Nelson was born in Wakefield in the West Riding of Yorkshire, to Jean and Walter Nelson. Walter Nelson was an alto saxophone player who led his own dance band, and Jean a member of a dance troupe when younger. Bill Nelson attended local schools in the Wakefield area and in the 1960s went to Wakefield College of Art.Nelson's younger brother, Ian (1956–2006), collaborated on the Be-Bop Deluxe song "Ships in the Night" and formed the band Fiat Lux; he also played on the 1979 Red Noise album Sound-on-Sound and with the 2004 touring band Bill Nelson and the Lost Satellites.

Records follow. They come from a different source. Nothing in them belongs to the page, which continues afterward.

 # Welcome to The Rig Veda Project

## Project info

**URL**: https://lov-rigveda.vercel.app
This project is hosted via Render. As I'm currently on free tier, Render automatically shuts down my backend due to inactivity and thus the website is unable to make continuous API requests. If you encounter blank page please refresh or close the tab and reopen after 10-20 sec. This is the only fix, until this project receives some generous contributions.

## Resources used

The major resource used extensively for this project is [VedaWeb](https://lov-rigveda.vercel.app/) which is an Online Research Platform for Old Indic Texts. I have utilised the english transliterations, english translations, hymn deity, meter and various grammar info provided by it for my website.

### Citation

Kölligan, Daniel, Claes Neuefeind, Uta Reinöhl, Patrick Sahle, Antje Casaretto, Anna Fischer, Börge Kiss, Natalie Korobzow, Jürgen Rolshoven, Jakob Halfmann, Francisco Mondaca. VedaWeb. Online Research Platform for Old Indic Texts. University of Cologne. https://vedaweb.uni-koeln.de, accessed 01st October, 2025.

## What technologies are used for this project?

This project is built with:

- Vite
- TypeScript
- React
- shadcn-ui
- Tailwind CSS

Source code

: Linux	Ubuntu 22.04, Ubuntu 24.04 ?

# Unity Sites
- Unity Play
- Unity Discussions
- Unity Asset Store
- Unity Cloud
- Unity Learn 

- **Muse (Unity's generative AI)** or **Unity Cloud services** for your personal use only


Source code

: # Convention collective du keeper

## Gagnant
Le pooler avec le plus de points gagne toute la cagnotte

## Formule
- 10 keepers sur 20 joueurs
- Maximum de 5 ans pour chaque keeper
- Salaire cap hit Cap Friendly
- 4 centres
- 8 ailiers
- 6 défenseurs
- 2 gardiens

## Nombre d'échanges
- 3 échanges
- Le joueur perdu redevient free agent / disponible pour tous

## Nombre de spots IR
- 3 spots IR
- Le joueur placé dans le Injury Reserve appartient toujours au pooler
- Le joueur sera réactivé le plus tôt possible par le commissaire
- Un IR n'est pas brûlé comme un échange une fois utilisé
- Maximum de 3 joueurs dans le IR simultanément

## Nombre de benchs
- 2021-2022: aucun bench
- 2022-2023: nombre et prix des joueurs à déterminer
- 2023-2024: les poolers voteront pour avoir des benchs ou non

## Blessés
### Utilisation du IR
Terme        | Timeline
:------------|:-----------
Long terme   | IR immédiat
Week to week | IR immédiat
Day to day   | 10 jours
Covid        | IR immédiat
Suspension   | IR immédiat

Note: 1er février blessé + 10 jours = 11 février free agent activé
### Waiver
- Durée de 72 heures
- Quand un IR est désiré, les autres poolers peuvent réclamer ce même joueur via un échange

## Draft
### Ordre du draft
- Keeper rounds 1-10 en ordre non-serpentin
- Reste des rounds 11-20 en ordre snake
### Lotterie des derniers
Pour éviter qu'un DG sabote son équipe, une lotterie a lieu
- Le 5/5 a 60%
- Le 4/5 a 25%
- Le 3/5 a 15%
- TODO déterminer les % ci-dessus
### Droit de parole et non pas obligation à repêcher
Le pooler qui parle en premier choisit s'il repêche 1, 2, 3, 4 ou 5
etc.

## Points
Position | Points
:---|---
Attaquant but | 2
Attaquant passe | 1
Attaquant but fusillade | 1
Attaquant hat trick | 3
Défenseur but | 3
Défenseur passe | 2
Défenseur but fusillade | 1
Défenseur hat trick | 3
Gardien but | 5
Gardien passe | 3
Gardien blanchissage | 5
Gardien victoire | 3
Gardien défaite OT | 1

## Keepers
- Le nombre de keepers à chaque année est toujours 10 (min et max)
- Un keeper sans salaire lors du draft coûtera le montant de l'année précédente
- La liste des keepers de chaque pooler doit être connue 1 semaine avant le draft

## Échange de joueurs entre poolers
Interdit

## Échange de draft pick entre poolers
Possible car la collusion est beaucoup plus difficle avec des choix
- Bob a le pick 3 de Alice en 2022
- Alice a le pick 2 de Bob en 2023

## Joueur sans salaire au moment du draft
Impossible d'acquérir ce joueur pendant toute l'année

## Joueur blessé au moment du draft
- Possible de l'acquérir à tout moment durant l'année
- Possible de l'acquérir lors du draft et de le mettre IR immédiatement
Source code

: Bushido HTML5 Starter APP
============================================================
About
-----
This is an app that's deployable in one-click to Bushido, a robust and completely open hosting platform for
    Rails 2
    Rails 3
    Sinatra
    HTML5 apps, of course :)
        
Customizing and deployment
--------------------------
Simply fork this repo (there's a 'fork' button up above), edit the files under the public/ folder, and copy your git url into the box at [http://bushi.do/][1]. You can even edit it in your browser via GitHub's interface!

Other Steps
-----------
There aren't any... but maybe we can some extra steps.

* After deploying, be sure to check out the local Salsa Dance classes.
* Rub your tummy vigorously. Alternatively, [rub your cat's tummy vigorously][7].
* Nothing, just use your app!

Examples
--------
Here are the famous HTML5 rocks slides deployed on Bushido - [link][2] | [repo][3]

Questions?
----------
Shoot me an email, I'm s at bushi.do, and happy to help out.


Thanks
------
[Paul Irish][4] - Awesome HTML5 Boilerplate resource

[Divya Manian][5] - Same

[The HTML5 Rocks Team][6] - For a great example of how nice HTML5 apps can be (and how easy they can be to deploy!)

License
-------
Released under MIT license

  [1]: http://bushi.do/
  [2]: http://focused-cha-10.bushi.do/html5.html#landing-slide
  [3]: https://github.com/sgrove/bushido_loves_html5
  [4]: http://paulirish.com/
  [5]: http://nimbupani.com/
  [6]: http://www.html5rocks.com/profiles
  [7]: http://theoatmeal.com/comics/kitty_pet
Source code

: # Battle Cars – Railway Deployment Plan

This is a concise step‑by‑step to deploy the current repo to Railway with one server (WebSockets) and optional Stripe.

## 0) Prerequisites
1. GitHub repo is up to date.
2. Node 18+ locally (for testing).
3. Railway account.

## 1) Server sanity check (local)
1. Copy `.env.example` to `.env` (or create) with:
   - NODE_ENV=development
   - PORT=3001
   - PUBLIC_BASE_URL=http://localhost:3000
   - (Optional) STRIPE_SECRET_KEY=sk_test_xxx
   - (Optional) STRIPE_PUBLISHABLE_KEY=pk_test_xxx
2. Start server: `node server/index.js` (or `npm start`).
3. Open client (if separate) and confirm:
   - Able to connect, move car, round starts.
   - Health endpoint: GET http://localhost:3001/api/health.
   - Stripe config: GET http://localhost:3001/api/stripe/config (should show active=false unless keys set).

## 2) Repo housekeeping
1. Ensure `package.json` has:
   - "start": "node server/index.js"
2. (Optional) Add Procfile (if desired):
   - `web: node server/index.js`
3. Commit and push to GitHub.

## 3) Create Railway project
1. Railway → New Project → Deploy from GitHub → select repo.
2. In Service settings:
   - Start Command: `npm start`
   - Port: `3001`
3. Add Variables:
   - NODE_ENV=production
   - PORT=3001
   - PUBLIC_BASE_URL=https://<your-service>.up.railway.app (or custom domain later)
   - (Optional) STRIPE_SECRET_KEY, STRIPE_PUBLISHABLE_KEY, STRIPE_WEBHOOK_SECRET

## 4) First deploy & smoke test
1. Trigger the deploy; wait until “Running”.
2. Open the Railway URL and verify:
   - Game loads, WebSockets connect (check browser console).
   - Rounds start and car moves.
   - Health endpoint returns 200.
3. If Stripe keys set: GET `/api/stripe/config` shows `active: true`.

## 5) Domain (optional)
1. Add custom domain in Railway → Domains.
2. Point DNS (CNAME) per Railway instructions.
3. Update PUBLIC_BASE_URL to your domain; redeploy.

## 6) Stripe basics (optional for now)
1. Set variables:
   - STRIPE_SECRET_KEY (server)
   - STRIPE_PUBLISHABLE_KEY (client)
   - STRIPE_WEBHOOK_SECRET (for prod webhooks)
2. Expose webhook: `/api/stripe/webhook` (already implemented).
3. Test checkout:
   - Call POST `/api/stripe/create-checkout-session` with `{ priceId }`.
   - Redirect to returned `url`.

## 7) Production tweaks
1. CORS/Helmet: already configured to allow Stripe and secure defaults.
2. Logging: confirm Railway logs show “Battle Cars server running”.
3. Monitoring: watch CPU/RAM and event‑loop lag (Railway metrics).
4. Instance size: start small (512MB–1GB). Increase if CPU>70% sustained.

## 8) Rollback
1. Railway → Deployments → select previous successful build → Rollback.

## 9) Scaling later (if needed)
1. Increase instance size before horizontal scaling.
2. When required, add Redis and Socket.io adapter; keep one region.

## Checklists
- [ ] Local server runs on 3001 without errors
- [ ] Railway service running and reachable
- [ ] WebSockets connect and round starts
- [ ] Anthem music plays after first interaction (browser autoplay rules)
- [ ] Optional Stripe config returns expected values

Nelson has three children, Julia (born 1970 with Bill’s first wife, Shirley) and Elle (born 1978)and Elliot (born 1981), both born with Bill’s second wife, Jan. Elle and Elliot played in their own band, Honeytone Cody, between the late 1990s and 2014. Some time around April 1995 Nelson married Emiko, who was previously married to Yellow Magic Orchestra drummer Yukihiro Takahashi.
Nelson was educated at the Wakefield College of Art, where he developed an interest in the work of poet and filmmaker Jean Cocteau. At this time he was also developing as a musician, drawing upon Duane Eddy as a primary guitar influence.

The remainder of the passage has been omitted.